### What you need to do
At the line containing "唯一没出现过投资亏损的人，是从未做过任何投资的人。", begin retyping, and stop after the last line of the data; add nothing.

### Data section
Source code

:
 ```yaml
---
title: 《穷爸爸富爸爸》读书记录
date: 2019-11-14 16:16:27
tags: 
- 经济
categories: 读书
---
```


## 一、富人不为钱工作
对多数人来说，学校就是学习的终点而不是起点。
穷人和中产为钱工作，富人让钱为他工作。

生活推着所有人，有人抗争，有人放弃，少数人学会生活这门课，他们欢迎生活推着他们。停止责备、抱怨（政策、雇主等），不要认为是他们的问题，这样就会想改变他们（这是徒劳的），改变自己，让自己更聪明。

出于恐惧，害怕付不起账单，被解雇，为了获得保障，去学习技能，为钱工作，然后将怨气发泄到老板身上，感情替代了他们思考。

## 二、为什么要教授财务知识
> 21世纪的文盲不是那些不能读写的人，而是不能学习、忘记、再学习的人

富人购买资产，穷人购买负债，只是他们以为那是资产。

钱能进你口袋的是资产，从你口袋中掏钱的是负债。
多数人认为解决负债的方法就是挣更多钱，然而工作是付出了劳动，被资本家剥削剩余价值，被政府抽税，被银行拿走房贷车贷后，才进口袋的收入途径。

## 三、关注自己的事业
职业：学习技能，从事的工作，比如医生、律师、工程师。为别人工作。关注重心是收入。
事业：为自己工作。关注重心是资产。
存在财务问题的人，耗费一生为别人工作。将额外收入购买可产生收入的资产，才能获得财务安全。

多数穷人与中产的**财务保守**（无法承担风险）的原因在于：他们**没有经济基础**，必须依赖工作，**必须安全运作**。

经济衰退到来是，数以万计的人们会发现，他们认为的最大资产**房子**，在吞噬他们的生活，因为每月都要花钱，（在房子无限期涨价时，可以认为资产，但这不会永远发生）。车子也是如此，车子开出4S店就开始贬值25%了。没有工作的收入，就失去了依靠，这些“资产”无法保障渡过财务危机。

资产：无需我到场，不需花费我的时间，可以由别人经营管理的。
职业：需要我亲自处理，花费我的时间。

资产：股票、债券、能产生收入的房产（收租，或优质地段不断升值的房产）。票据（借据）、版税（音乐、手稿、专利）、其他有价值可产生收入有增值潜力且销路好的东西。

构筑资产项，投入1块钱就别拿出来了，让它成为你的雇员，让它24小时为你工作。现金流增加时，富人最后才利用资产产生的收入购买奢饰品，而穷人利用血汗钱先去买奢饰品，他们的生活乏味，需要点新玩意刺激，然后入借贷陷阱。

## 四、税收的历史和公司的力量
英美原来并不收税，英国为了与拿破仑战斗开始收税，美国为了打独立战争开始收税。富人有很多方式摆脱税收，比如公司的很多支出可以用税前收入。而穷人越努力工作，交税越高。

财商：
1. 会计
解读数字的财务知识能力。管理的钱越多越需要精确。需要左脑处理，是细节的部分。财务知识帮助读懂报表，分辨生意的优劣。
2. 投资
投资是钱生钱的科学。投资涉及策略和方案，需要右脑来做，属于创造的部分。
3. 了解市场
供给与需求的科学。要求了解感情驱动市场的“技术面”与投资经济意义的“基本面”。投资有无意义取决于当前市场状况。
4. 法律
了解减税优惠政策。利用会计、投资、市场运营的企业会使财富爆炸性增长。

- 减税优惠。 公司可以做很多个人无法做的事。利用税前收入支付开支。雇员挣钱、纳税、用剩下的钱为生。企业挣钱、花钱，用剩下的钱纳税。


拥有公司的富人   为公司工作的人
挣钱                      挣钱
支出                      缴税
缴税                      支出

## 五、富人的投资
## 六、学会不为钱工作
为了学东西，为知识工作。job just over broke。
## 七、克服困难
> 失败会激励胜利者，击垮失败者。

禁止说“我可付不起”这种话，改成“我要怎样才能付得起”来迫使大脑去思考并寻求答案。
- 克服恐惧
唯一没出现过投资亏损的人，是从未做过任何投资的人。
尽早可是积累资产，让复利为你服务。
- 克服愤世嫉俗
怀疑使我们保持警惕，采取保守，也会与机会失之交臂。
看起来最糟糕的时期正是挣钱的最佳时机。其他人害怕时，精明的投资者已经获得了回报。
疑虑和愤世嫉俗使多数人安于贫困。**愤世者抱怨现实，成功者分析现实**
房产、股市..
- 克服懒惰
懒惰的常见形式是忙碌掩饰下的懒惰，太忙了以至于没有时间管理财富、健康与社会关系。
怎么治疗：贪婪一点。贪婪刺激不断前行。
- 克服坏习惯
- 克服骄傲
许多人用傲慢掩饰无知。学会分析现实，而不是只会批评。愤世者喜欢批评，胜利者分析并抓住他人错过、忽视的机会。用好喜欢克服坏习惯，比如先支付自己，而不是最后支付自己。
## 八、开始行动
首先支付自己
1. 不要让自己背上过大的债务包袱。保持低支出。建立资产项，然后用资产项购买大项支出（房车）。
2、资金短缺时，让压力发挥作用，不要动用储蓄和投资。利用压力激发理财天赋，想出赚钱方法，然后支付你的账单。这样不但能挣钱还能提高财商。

### Exercise result
唯一没出现过投资亏损的人，是从未做过任何投资的人。
尽早可是积累资产，让复利为你服务。
- 克服愤世嫉俗
怀疑使我们保持警惕，采取保守，也会与机会失之交臂。
看起来最糟糕的时期正是挣钱的最佳时机。其他人害怕时，精明的投资者已经获得了回报。
疑虑和愤世嫉俗使多数人安于贫困。**愤世者抱怨现实，成功者分析现实**
房产、股市..
- 克服懒惰
懒惰的常见形式是忙碌掩饰下的懒惰，太忙了以至于没有时间管理财富、健康与社会关系。
怎么治疗：贪婪一点。贪婪刺激不断前行。
- 克服坏习惯
- 克服骄傲
许多人用傲慢掩饰无知。学会分析现实，而不是只会批评。愤世者喜欢批评，胜利者分析并抓住他人错过、忽视的机会。用好喜欢克服坏习惯，比如先支付自己，而不是最后支付自己。
## 八、开始行动
首先支付自己
1. 不要让自己背上过大的债务包袱。保持低支出。建立资产项，然后用资产项购买大项支出（房车）。
2、资金短缺时，让压力发挥作用，不要动用储蓄和投资。利用压力激发理财天赋，想出赚钱方法，然后支付你的账单。这样不但能挣钱还能提高财商。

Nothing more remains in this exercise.